[Your objective]: Check every line of the records below for the string "package" and copy the ones that have it.

Start of Provided data

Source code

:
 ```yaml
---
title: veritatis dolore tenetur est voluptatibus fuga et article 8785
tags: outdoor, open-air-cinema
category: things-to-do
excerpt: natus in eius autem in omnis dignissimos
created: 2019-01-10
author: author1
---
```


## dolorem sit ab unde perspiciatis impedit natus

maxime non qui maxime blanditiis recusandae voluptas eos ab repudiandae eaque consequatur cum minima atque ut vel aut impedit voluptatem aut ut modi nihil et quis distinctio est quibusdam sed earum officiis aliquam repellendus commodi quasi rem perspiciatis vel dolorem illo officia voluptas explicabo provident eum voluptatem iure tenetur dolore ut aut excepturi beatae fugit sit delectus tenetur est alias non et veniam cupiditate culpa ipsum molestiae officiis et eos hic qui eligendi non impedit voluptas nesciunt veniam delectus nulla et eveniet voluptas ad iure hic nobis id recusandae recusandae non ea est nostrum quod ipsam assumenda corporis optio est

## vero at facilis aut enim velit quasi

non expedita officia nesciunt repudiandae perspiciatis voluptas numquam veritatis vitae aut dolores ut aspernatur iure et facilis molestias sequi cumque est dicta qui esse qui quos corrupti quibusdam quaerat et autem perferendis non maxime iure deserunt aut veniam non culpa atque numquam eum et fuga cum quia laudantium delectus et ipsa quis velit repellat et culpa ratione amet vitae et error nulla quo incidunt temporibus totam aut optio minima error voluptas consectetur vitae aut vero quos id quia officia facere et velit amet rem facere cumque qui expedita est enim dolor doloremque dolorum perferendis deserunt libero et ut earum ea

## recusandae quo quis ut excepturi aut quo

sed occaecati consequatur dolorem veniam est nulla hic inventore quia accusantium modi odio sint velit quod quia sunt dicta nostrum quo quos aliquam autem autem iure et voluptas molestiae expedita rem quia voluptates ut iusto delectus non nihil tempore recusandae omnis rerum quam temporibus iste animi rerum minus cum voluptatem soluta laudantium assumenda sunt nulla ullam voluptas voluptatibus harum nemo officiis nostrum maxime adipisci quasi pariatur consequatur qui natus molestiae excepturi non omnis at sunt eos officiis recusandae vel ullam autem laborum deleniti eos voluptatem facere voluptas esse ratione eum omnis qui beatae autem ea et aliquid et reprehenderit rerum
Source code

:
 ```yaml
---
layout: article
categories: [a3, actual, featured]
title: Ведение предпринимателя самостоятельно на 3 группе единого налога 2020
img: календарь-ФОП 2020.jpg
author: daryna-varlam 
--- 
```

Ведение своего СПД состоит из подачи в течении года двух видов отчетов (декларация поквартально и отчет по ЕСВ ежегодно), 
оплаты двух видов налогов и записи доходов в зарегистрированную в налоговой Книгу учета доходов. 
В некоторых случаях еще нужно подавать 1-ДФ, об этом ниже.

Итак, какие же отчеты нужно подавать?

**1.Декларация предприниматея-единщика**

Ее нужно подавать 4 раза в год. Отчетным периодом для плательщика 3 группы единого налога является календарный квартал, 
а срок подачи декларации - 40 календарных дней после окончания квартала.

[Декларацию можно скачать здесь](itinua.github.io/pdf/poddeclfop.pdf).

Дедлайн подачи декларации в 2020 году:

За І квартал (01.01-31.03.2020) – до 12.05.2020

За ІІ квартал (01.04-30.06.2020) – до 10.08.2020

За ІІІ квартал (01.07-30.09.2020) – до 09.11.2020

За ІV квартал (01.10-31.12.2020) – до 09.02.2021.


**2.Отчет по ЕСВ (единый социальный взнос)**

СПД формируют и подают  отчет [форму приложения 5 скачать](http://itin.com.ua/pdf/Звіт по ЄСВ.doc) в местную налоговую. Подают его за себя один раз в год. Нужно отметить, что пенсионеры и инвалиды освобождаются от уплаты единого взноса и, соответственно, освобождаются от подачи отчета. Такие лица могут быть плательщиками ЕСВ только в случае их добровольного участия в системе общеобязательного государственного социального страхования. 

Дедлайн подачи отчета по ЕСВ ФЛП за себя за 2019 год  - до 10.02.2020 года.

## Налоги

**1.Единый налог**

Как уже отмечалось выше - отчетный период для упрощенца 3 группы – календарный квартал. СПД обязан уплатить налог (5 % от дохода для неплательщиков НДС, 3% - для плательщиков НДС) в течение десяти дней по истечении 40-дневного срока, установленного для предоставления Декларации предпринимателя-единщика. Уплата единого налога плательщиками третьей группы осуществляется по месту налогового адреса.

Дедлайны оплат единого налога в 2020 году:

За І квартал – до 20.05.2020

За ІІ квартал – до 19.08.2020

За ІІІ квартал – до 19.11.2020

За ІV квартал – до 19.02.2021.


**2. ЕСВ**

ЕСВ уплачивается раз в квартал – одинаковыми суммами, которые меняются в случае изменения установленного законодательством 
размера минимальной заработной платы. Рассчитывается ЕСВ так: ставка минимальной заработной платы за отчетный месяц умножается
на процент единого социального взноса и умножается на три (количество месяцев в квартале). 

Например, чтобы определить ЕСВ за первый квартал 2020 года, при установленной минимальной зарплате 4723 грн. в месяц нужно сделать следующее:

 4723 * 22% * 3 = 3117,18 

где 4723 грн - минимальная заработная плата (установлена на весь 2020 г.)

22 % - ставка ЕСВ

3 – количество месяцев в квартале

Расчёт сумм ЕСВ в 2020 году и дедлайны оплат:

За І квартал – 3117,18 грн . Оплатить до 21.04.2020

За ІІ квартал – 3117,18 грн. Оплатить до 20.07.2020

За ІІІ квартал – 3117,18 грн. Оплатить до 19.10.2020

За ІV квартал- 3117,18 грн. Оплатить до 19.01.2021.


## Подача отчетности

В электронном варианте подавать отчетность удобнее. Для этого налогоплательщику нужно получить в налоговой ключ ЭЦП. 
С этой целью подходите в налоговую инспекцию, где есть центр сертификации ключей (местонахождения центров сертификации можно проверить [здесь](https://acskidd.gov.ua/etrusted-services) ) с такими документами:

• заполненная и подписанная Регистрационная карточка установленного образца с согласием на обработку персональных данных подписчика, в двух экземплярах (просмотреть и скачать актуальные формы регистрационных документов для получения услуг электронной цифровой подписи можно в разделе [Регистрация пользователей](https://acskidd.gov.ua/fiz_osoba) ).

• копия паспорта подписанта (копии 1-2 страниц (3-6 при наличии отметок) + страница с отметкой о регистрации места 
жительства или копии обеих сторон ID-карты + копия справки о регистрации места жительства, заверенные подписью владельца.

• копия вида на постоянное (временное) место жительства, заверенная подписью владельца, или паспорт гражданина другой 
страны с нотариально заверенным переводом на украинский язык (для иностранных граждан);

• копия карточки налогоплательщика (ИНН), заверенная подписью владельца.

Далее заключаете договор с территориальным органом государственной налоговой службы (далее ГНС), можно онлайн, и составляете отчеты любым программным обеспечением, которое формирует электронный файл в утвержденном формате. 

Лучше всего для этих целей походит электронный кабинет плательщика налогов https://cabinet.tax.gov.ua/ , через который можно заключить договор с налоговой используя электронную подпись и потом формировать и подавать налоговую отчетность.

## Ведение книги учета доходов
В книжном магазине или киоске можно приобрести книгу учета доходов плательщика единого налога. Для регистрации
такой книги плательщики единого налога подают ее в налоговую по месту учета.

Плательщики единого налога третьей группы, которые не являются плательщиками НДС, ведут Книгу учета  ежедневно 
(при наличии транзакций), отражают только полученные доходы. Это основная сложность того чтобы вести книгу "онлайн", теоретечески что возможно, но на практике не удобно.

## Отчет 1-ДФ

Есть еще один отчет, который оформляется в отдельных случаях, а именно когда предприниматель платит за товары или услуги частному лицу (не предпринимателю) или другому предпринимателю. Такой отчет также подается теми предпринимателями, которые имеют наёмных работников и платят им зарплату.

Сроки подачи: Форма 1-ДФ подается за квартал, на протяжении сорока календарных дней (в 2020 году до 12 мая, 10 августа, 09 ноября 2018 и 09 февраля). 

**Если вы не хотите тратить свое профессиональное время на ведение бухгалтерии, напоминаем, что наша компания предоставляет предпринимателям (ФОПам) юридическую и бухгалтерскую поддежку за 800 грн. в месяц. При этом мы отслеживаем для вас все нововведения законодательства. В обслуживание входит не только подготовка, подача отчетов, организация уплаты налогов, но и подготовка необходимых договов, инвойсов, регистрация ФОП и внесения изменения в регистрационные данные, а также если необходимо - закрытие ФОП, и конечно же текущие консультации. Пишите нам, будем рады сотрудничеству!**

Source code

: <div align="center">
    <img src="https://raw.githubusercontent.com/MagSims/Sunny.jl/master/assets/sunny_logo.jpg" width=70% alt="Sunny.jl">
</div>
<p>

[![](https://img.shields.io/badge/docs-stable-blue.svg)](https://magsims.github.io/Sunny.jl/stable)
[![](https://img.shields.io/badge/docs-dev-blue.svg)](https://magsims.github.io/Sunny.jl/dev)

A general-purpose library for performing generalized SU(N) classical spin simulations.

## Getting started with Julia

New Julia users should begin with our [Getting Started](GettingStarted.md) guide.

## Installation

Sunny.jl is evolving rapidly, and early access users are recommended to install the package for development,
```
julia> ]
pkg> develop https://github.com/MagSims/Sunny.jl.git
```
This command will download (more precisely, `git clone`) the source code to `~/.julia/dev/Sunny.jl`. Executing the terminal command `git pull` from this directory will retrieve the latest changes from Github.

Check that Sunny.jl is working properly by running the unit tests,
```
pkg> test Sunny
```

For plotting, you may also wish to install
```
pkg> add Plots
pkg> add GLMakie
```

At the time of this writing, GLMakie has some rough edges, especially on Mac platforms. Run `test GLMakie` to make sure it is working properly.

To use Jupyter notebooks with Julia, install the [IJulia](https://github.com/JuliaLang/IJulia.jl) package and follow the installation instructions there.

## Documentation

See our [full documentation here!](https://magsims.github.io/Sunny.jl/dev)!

End of Provided data

[Output for this exercise]:
Sunny.jl is evolving rapidly, and early access users are recommended to install the package for development,
To use Jupyter notebooks with Julia, install the [IJulia](https://github.com/JuliaLang/IJulia.jl) package and follow the installation instructions there.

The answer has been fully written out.